Go line by line through the entries below and copy those containing the string "pull".

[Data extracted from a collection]
==============================

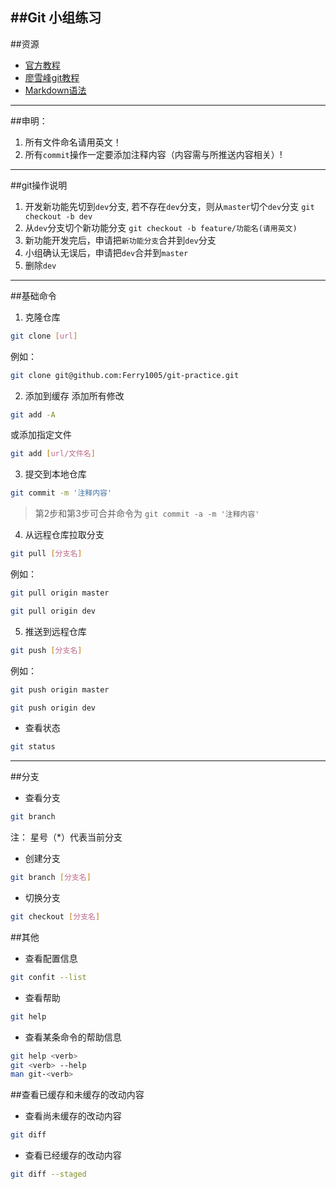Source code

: ##Git 小组练习
---

##资源
- [官方教程](https://git-scm.com/book/zh/v2)
- [廖雪峰git教程](http://www.liaoxuefeng.com/wiki/0013739516305929606dd18361248578c67b8067c8c017b000)
- [Markdown语法](http://www.jianshu.com/p/q81RER)
---

##申明：

1. 所有文件命名请用英文！
2. 所有`commit`操作一定要添加注释内容（内容需与所推送内容相关）!

---

##git操作说明
1. 开发新功能先切到`dev`分支, 若不存在`dev`分支，则从`master`切个`dev`分支 `git checkout -b dev`
2. 从`dev`分支切个新功能分支 `git checkout -b feature/功能名(请用英文)`
3. 新功能开发完后，申请把`新功能分支`合并到`dev`分支
4. 小组确认无误后，申请把`dev`合并到`master`
5. 删除`dev`

---

##基础命令

1. 克隆仓库
```bash
git clone [url]
```
例如：
```bash
git clone git@github.com:Ferry1005/git-practice.git
```

2. 添加到缓存
添加所有修改

```bash
git add -A
```
或添加指定文件
```bash
git add [url/文件名]
```

3. 提交到本地仓库
```bash
git commit -m '注释内容'
```
> 第2步和第3步可合并命令为 `git commit -a -m '注释内容'`


4. 从远程仓库拉取分支
```bash
git pull [分支名]
```
例如：
```bash
git pull origin master
```
```bash
git pull origin dev
```

5. 推送到远程仓库
```bash
git push [分支名]
```
例如：
```bash
git push origin master
```
```bash
git push origin dev
```


- 查看状态
```bash
git status
```

---

##分支

- 查看分支
```bash
git branch
```
注： 星号（*）代表当前分支


- 创建分支
```bash
git branch [分支名]
```

- 切换分支
```bash
git checkout [分支名]
```

##其他

- 查看配置信息
```bash
git confit --list
```

- 查看帮助
```bash
git help
```
- 查看某条命令的帮助信息
```bash
git help <verb>
git <verb> --help
man git-<verb>
```

##查看已缓存和未缓存的改动内容
- 查看尚未缓存的改动内容
```bash
git diff
```

- 查看已经缓存的改动内容
```bash
git diff --staged
```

==============================

[SOLUTION TO THIS EXERCISE]
git pull [分支名]
git pull origin master
git pull origin dev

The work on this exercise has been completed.